Graduate Texts in Mathematics 230

Price:

79.95

ISBN:

3-540-23499-3

Category:

Textbook

[Reviewed by , on ]

Ita Cironic Donev

06/26/2005

*An Introduction to Markov Processes* came to life from a series of lecture notes written by D. W. Stroock during his teaching of stochastic processes at MIT. The book is technical but very suitable for graduate students in the sciences.

To prepare the reader better Stroock gives an overview of measure theory and probability theory in chapter 6. This “appendix” titled “Mild Measure Theory” gives the main theorems and results, from the concept of a σ-algebra to conditional probabilities and expectations.

Usually, books on stochastic processes start with some preliminary concepts of probability theory and trivial examples so that the reader can develop intuitive appreciation for the subject. Stroock starts with a chapter titled “Random Walks — A Good Place to Begin”, and indeed it is. The first chapter uses random walks to develop (or remind the reader) some basic concepts such as recurrence and transience. The thrill of the first chapter, at least it should be for students, is the presentation of some basic calculations of random walks on Z^{d}. This enables a careful reader to really connect and remind oneself of the basic structure of Markov processes.

The heart of the book is the theory of ergodic properties of Markov processes, which is present in several chapters. The first part of Chapter 2 discusses basic results of discrete Markov chains where the second part gives results of the Doeblin theorem and discusses elementary ergodic theory of Markov chains. Stroock continues to discuss ergodicity in chapter 3. Chapter 4 goes on to discuss Markov processes in continuous time, starting with well known Poisson processes. Reversible Markov processes are explained in chapter 5.

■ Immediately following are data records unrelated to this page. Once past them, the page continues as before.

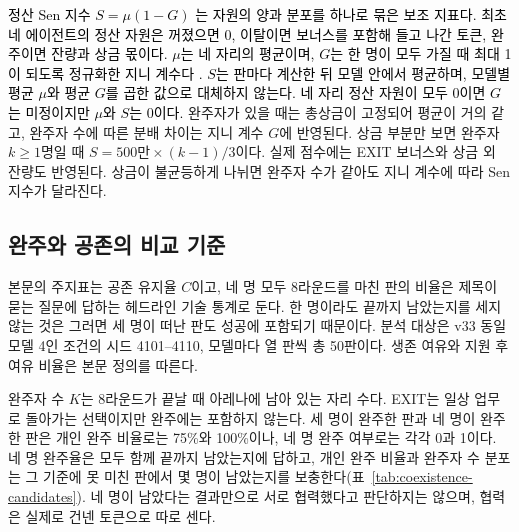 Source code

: {{\textcolor{black}{정산 Sen 지수 $S=\mu(1-G)$ \citep{sen1976real}는 자원의 양과 분포를 하나로 묶은 보조 지표다. 최초 네 에이전트의 정산 자원은 꺼졌으면 0, 이탈이면 보너스를 포함해 들고 나간 토큰, 완주이면 잔량과 상금 몫이다. $\mu$는 네 자리의 평균이며, $G$는 한 명이 모두 가질 때 최대 1이 되도록 정규화한 지니 계수다 \citep{gini1912variabilita}. $S$는 판마다 계산한 뒤 모델 안에서 평균하며, 모델별 평균 $\mu$와 평균 $G$를 곱한 값으로 대체하지 않는다. 네 자리 정산 자원이 모두 0이면 $G$는 미정이지만 $\mu$와 $S$는 0이다.} 완주자가 있을 때는 총상금이 고정되어 평균이 거의 같고, 완주자 수에 따른 분배 차이는 지니 계수 $G$에 반영된다. {\color{black}상금 부분만 보면 완주자 $k\geq1$명일 때 $S=500\text{만}\times(k-1)/3$이다. 실제 점수에는 EXIT 보너스와 상금 외 잔량도 반영된다.} 상금이 불균등하게 나뉘면 완주자 수가 같아도 지니 계수에 따라 Sen 지수가 달라진다.
}




}

\FloatBarrier
{\color{black}
\subsection{완주와 공존의 비교 기준}\label{fb28:section}

본문의 주지표는 공존 유지율 $C$이고, 네 명 모두 8라운드를 마친 판의 비율은 제목이 묻는 질문에 답하는 헤드라인 기술 통계로 둔다. 한 명이라도 끝까지 남았는지를 세지 않는 것은 그러면 세 명이 떠난 판도 성공에 포함되기 때문이다. 분석 대상은 v33 동일 모델 4인 조건의 시드 4101--4110, 모델마다 열 판씩 총 50판이다. 생존 여유와 지원 후 여유 비율은 본문 정의를 따른다.

완주자 수 $K$는 8라운드가 끝날 때 아레나에 남아 있는 자리 수다. EXIT는 일상 업무로 돌아가는 선택이지만 완주에는 포함하지 않는다. 세 명이 완주한 판과 네 명이 완주한 판은 개인 완주 비율로는 75\%와 100\%이나, 네 명 완주 여부로는 각각 0과 1이다. 네 명 완주율은 모두 함께 끝까지 남았는지에 답하고, 개인 완주 비율과 완주자 수 분포는 그 기준에 못 미친 판에서 몇 명이 남았는지를 보충한다(표~\ref{tab:coexistence-candidates}). 네 명이 남았다는 결과만으로 서로 협력했다고 판단하지는 않으며, 협력은 실제로 건넨 토큰으로 따로 센다.



}

\FloatBarrier
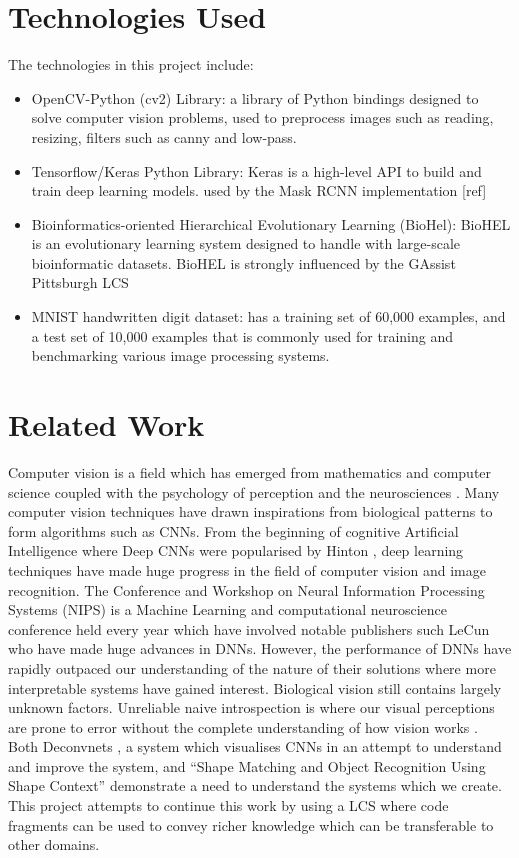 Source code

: \section{Technologies Used}
The technologies in this project include:
\begin{itemize}
\item OpenCV-Python (cv2) Library: a library of Python bindings designed to solve computer vision problems, used to preprocess images such as reading, resizing, filters such as canny and low-pass. 
\item Tensorflow/Keras Python Library: Keras is a high-level API to build and train deep learning models. used by the Mask RCNN implementation [ref]
\item Bioinformatics-oriented Hierarchical Evolutionary Learning (BioHel): BioHEL is an evolutionary learning system designed to handle with large-scale bioinformatic datasets. BioHEL is strongly influenced by the GAssist Pittsburgh LCS
\item MNIST handwritten digit dataset: has a training set of 60,000 examples, and a test set of 10,000 examples  that is commonly used for training and benchmarking various image processing systems.
\end{itemize}

\section{Related Work}
Computer vision is a field which has emerged from mathematics and computer science coupled with the psychology of perception and the neurosciences \cite{hartley2003multiple}. Many computer vision techniques have drawn inspirations from biological patterns to form algorithms such as CNNs.  From the beginning of cognitive Artificial Intelligence where Deep CNNs were popularised by Hinton  \cite{krizhevsky2012imagenet}, deep learning techniques have made huge progress in the field of computer vision and image recognition. The Conference and Workshop on Neural Information Processing Systems (NIPS) is a Machine Learning and computational neuroscience conference held every year which have involved notable publishers such LeCun \cite{lecun2015deep} who have made huge advances in DNNs. However, the performance of DNNs have rapidly outpaced our understanding of the nature of their solutions where more interpretable systems have gained interest. Biological vision still contains largely unknown factors. Unreliable naive introspection is where our visual perceptions are prone to error without the complete understanding of how vision works \cite{hartley2003multiple}. Both Deconvnets \cite{zeiler2014visualizing}, a system which visualises CNNs in an attempt to understand and improve the system, and ``Shape Matching and Object Recognition Using Shape Context'' \cite{belongie2002shape} demonstrate a need to understand the systems which we create. This project attempts to continue this work by using a LCS where code fragments can be used to convey richer knowledge which can be transferable to other domains.

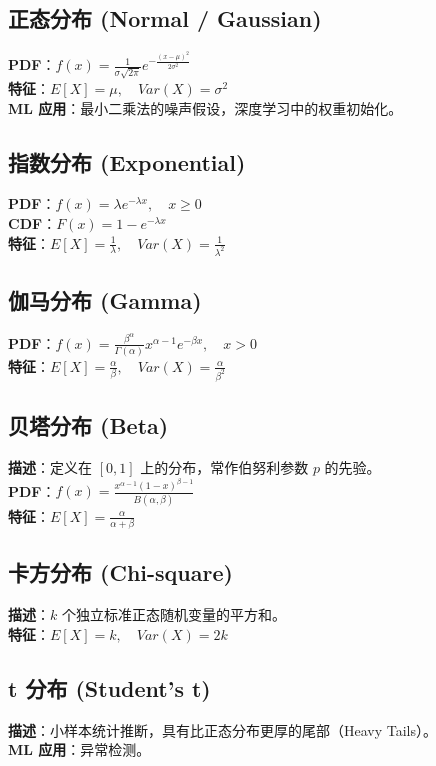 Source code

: \documentclass[12pt, a4paper]{article}
\begin{document}
\subsection{正态分布 (Normal / Gaussian)}
\textbf{PDF}：$f(x) = \frac{1}{\sigma\sqrt{2\pi}} e^{-\frac{(x-\mu)^2}{2\sigma^2}}$
\\ \textbf{特征}：$E[X] = \mu, \quad Var(X) = \sigma^2$
\\ \textbf{ML 应用}：最小二乘法的噪声假设，深度学习中的权重初始化。

\subsection{指数分布 (Exponential)}
\textbf{PDF}：$f(x) = \lambda e^{-\lambda x}, \quad x \ge 0$
\\ \textbf{CDF}：$F(x) = 1 - e^{-\lambda x}$
\\ \textbf{特征}：$E[X] = \frac{1}{\lambda}, \quad Var(X) = \frac{1}{\lambda^2}$

\subsection{伽马分布 (Gamma)}
\textbf{PDF}：$f(x) = \frac{\beta^\alpha}{\Gamma(\alpha)} x^{\alpha-1} e^{-\beta x}, \quad x > 0$
\\ \textbf{特征}：$E[X] = \frac{\alpha}{\beta}, \quad Var(X) = \frac{\alpha}{\beta^2}$

\subsection{贝塔分布 (Beta)}
\textbf{描述}：定义在 $[0, 1]$ 上的分布，常作伯努利参数 $p$ 的先验。
\\ \textbf{PDF}：$f(x) = \frac{x^{\alpha-1}(1-x)^{\beta-1}}{B(\alpha, \beta)}$
\\ \textbf{特征}：$E[X] = \frac{\alpha}{\alpha+\beta}$

\subsection{卡方分布 (Chi-square)}
\textbf{描述}：$k$ 个独立标准正态随机变量的平方和。
\\ \textbf{特征}：$E[X] = k, \quad Var(X) = 2k$

\subsection{t 分布 (Student's t)}
\textbf{描述}：小样本统计推断，具有比正态分布更厚的尾部（Heavy Tails）。
\\ \textbf{ML 应用}：异常检测。
\end{document}
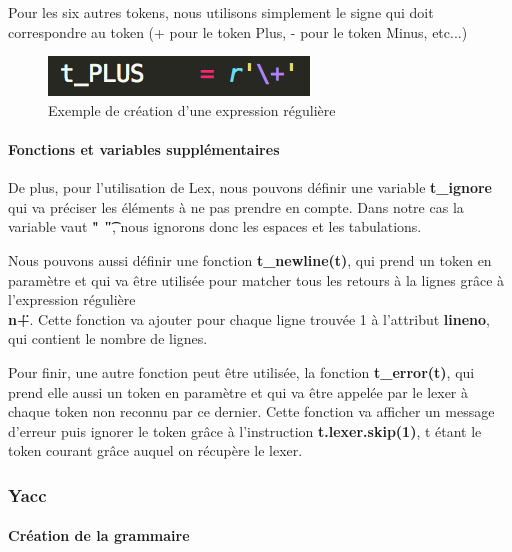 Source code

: \documentclass[a4paper,12pt]{article}
\begin{document}
				Pour les six autres tokens, nous utilisons simplement le signe qui doit correspondre au token (+ pour le token Plus, - pour le token Minus, etc...)
			
				\begin{figure}[h!]
					\begin{center}
						\includegraphics[scale=1]{images/exp_regex}
						\caption{Exemple de création d'une expression régulière}
					\end{center}
				\end{figure}


			\paragraph{Fonctions et variables supplémentaires\\}

				De plus, pour l'utilisation de Lex, nous pouvons définir une variable \textbf{t\_ignore} qui va préciser les éléments à ne pas prendre en compte. Dans notre cas la variable vaut \textbf{" \t"}, nous ignorons donc les espaces et les tabulations.

				Nous pouvons aussi définir une fonction \textbf{t\_newline(t)}, qui prend un token en paramètre et qui va être utilisée pour matcher tous les retours à la lignes grâce à l'expression régulière \textbf{\"\\n+\"}. Cette fonction va ajouter pour chaque ligne trouvée 1 à l'attribut \textbf{lineno}, qui contient le nombre de lignes.

				Pour finir, une autre fonction peut être utilisée, la fonction \textbf{t\_error(t)}, qui prend elle aussi un token en paramètre et qui va être appelée par le lexer à chaque token non reconnu par ce dernier. Cette fonction va afficher un message d'erreur puis ignorer le token grâce à l'instruction \textbf{t.lexer.skip(1)}, t étant le token courant grâce auquel on récupère le lexer. 

		\subsubsection{Yacc}

			\paragraph{Création de la grammaire}
\end{document}
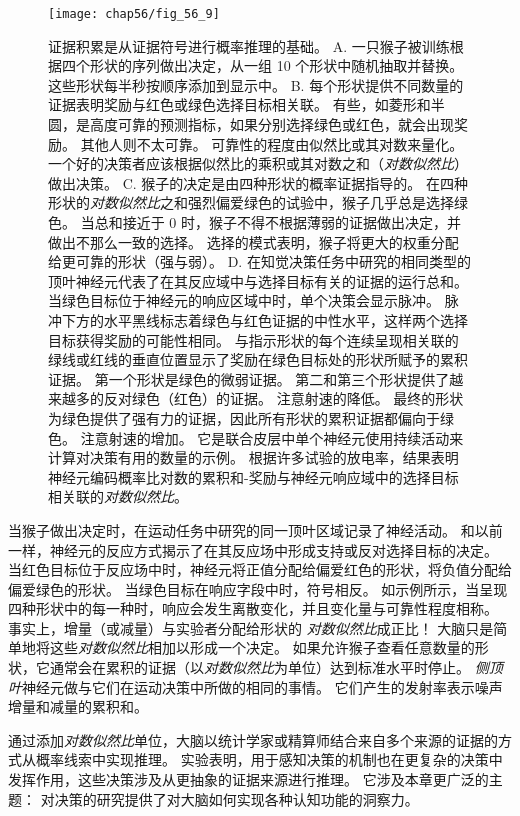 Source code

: \begin{figure}[htbp]
	\centering
	\texttt{[image: chap56/fig\_56\_9]}
	\caption{证据积累是从证据符号进行概率推理的基础。
		A. 一只猴子被训练根据四个形状的序列做出决定，从一组 10 个形状中随机抽取并替换。
		这些形状每半秒按顺序添加到显示中。
		B. 每个形状提供不同数量的证据表明奖励与红色或绿色选择目标相关联。
		有些，如菱形和半圆，是高度可靠的预测指标，如果分别选择绿色或红色，就会出现奖励。
		其他人则不太可靠。 可靠性的程度由似然比或其对数来量化。
		一个好的决策者应该根据似然比的乘积或其对数之和（\textit{对数似然比}）做出决策。
		C. 猴子的决定是由四种形状的概率证据指导的。
		在四种形状的\textit{对数似然比}之和强烈偏爱绿色的试验中，猴子几乎总是选择绿色。
		当总和接近于 0 时，猴子不得不根据薄弱的证据做出决定，并做出不那么一致的选择。
		选择的模式表明，猴子将更大的权重分配给更可靠的形状（强与弱）。
		D. 在知觉决策任务中研究的相同类型的顶叶神经元代表了在其反应域中与选择目标有关的证据的运行总和。
		当绿色目标位于神经元的响应区域中时，单个决策会显示脉冲。
		脉冲下方的水平黑线标志着绿色与红色证据的中性水平，这样两个选择目标获得奖励的可能性相同。
		与指示形状的每个连续呈现相关联的绿线或红线的垂直位置显示了奖励在绿色目标处的形状所赋予的累积证据。
		第一个形状是绿色的微弱证据。
		第二和第三个形状提供了越来越多的反对绿色（红色）的证据。 注意射速的降低。
		最终的形状为绿色提供了强有力的证据，因此所有形状的累积证据都偏向于绿色。
		注意射速的增加。
		它是联合皮层中单个神经元使用持续活动来计算对决策有用的数量的示例。
		根据许多试验的放电率，结果表明神经元编码概率比对数的累积和-奖励与神经元响应域中的选择目标相关联的\textit{对数似然比}\cite{yang2007probabilistic}。}
	\label{fig:56_9}
\end{figure}


当猴子做出决定时，在运动任务中研究的同一顶叶区域记录了神经活动。
和以前一样，神经元的反应方式揭示了在其反应场中形成支持或反对选择目标的决定。
当红色目标位于反应场中时，神经元将正值分配给偏爱红色的形状，将负值分配给偏爱绿色的形状。
当绿色目标在响应字段中时，符号相反。
如示例所示，当呈现四种形状中的每一种时，响应会发生离散变化，并且变化量与可靠性程度相称。
事实上，增量（或减量）与实验者分配给形状的 \textit{对数似然比}成正比！
大脑只是简单地将这些\textit{对数似然比}相加以形成一个决定。
如果允许猴子查看任意数量的形状，它通常会在累积的证据（以\textit{对数似然比}为单位）达到标准水平时停止。
\textit{侧顶叶}神经元做与它们在运动决策中所做的相同的事情。
它们产生的发射率表示噪声增量和减量的累积和。


通过添加\textit{对数似然比}单位，大脑以统计学家或精算师结合来自多个来源的证据的方式从概率线索中实现推理。
实验表明，用于感知决策的机制也在更复杂的决策中发挥作用，这些决策涉及从更抽象的证据来源进行推理。
它涉及本章更广泛的主题：
对决策的研究提供了对大脑如何实现各种认知功能的洞察力。



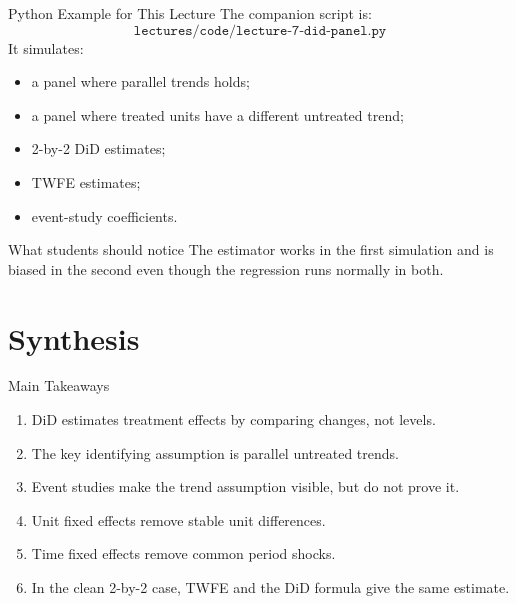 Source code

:\documentclass[11pt,aspectratio=169]{beamer}
\begin{document}
\begin{frame}{Python Example for This Lecture}
  The companion script is:
  \[
    \texttt{lectures/code/lecture-7-did-panel.py}
  \]
  It simulates:
  \begin{itemize}
    \item a panel where parallel trends holds;
    \item a panel where treated units have a different untreated trend;
    \item 2-by-2 DiD estimates;
    \item TWFE estimates;
    \item event-study coefficients.
  \end{itemize}
  \begin{block}{What students should notice}
    The estimator works in the first simulation and is biased in the second even though the regression runs normally in both.
  \end{block}
\end{frame}

\section{Synthesis}

\begin{frame}{Main Takeaways}
  \begin{enumerate}
    \item DiD estimates treatment effects by comparing changes, not levels.
    \item The key identifying assumption is parallel untreated trends.
    \item Event studies make the trend assumption visible, but do not prove it.
    \item Unit fixed effects remove stable unit differences.
    \item Time fixed effects remove common period shocks.
    \item In the clean 2-by-2 case, TWFE and the DiD formula give the same estimate.
  \end{enumerate}
\end{frame}
\end{document}
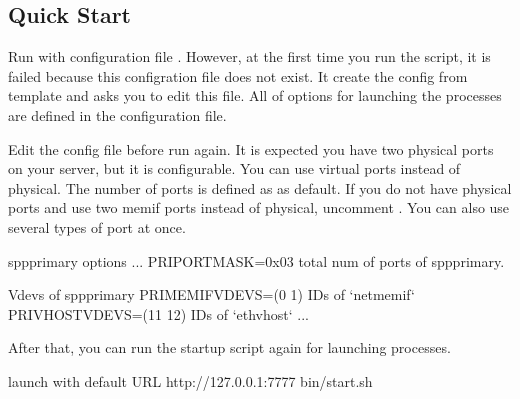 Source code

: \documentclass[a4paper,11pt,openany,oneside,english]{sphinxmanual}
\begin{document}
\subsection{Quick Start}
\label{\detokenize{gsg/howto_use:quick-start}}\label{\detokenize{gsg/howto_use:spp-gsg-howto-quick-start}}
Run  with configuration file . However,
at the first time you run the script, it is failed because this configration
file does not exist. It create the config from template
 and asks you to edit this file.
All of options for launching the processes are defined in the configuration
file.

Edit the config file before run  again. It is expected you
have two physical ports on your server, but it is configurable.
You can use virtual ports instead of physical.
The number of ports is defined as  as default.
If you do not have physical ports and use two memif ports instead of physical,
uncomment .
You can also use several types of port at once.

\begin{sphinxVerbatim}[commandchars=\\\{\},formatcom=\footnotesize]
\PYGZsh{} spp\PYGZus{}primary options
...
PRI\PYGZus{}PORTMASK=0x03  \PYGZsh{} total num of ports of spp\PYGZus{}primary.

\PYGZsh{} Vdevs of spp\PYGZus{}primary
\PYGZsh{}PRI\PYGZus{}MEMIF\PYGZus{}VDEVS=(0 1)  \PYGZsh{} IDs of {}`net\PYGZus{}memif{}`
\PYGZsh{}PRI\PYGZus{}VHOST\PYGZus{}VDEVS=(11 12)  \PYGZsh{} IDs of {}`eth\PYGZus{}vhost{}`
...
\end{sphinxVerbatim}

After that, you can run the startup script again for launching processes.

\begin{sphinxVerbatim}[commandchars=\\\{\},formatcom=\footnotesize]
 launch with default URL http://127.0.0.1:7777
 bin/start.sh

\end{sphinxVerbatim}
\end{document}
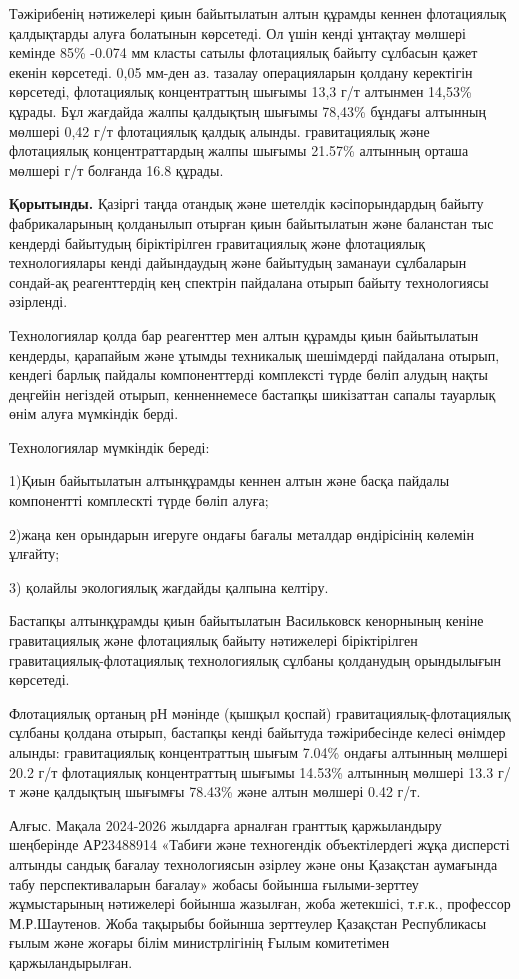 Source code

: Тәжірибенің нәтижелері қиын байытылатын алтын құрамды кеннен флотациялық
қалдықтарды алуға болатынын көрсетеді. Ол үшін кенді ұнтақтау мөлшері
кемінде 85\% -0.074 мм класты сатылы флотациялық байыту сұлбасын қажет
екенін көрсетеді. 0,05 мм-ден аз. тазалау операцияларын қолдану
керектігін көрсетеді, флотациялық концентраттың шығымы 13,3 г/т алтынмен
14,53\% құрады. Бұл жағдайда жалпы қалдықтың шығымы 78,43\% бұндағы
алтынның мөлшері 0,42 г/т флотациялық қалдық алынды. гравитациялық және
флотациялық концентраттардың жалпы шығымы 21.57\% алтынның орташа
мөлшері г/т болғанда 16.8 құрады.

{\bfseries Қорытынды.} Қазіргі таңда отандық және шетелдік кәсіпорындардың
байыту фабрикаларының қолданылып отырған қиын байытылатын және баланстан
тыс кендерді байытудың біріктірілген гравитациялық және флотациялық
технологиялары кенді дайындаудың және байытудың заманауи сұлбаларын
сондай-ақ реагенттердің кең спектрін пайдалана отырып байыту
технологиясы әзірленді.

Технологиялар қолда бар реагенттер мен алтын құрамды қиын байытылатын
кендерды, қарапайым және ұтымды техникалық шешімдерді пайдалана отырып,
кендегі барлық пайдалы компоненттерді комплексті түрде бөліп алудың
нақты деңгейін негіздей отырып, кенненнемесе бастапқы шикізаттан сапалы
тауарлық өнім алуға мүмкіндік берді.

Технологиялар мүмкіндік береді:

1)Қиын байытылатын алтынқұрамды кеннен алтын және басқа пайдалы
компонентті комплескті түрде бөліп алуға;

2)жаңа кен орындарын игеруге ондағы бағалы металдар өндірісінің көлемін
ұлғайту;

3) қолайлы экологиялық жағдайды қалпына келтіру.

Бастапқы алтынқұрамды қиын байытылатын Васильковск кенорнының кеніне
гравитациялық және флотациялық байыту нәтижелері біріктірілген
гравитациялық-флотациялық технологиялық сұлбаны қолданудың орындылығын
көрсетеді.

Флотациялық ортаның рН мәнінде (қышқыл қоспай) гравитациялық-флотациялық
сұлбаны қолдана отырып, бастапқы кенді байытуда тәжірибесінде келесі
өнімдер алынды: гравитациялық концентраттың шығым 7.04\% ондағы алтынның
мөлшері 20.2 г/т флотациялық концентраттың шығымы 14.53\% алтынның
мөлшері 13.3 г/т және қалдықтың шығымғы 78.43\% және алтын мөлшері 0.42
г/т.

Алғыс. Мақала 2024-2026 жылдарға арналған гранттық қаржыландыру
шеңберінде АР23488914 «Табиғи және техногендік объектілердегі жұқа
дисперсті алтынды сандық бағалау технологиясын әзірлеу және оны
Қазақстан аумағында табу перспективаларын бағалау» жобасы бойынша
ғылыми-зерттеу жұмыстарының нәтижелері бойынша жазылған, жоба жетекшісі,
т.ғ.к., профессор М.Р.Шаутенов. Жоба тақырыбы бойынша зерттеулер
Қазақстан Республикасы ғылым және жоғары білім министрлігінің Ғылым
комитетімен қаржыландырылған.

This is not the cookbook of Markov processes that students usually desire, but rather a book that presents the theory of Markov processes in a very clear and informative way. It is designed perfectly for students as it starts very lightly and also gives a whole chapter on measure theory. It gives enough time to adjust to the subject. Proofs given in the book are detailed and easy to follow. The author does indeed make an effort to explain the material effectively and slowly; the information is not packed but rather it flows through the pages. At the beginning of each chapter/sub-chapter he develops an intuition of why he is explaining this material by discussing the importance of certain definitions and gives leads as to where we are going with certain definitions and theorems. Furthermore, at the end of each chapter there are numerous exercises, which should enable students to really get a grasp on the subject. For students who already have had some prior experience in stochastic processes in their undergraduate studies this book will bring new light of understanding.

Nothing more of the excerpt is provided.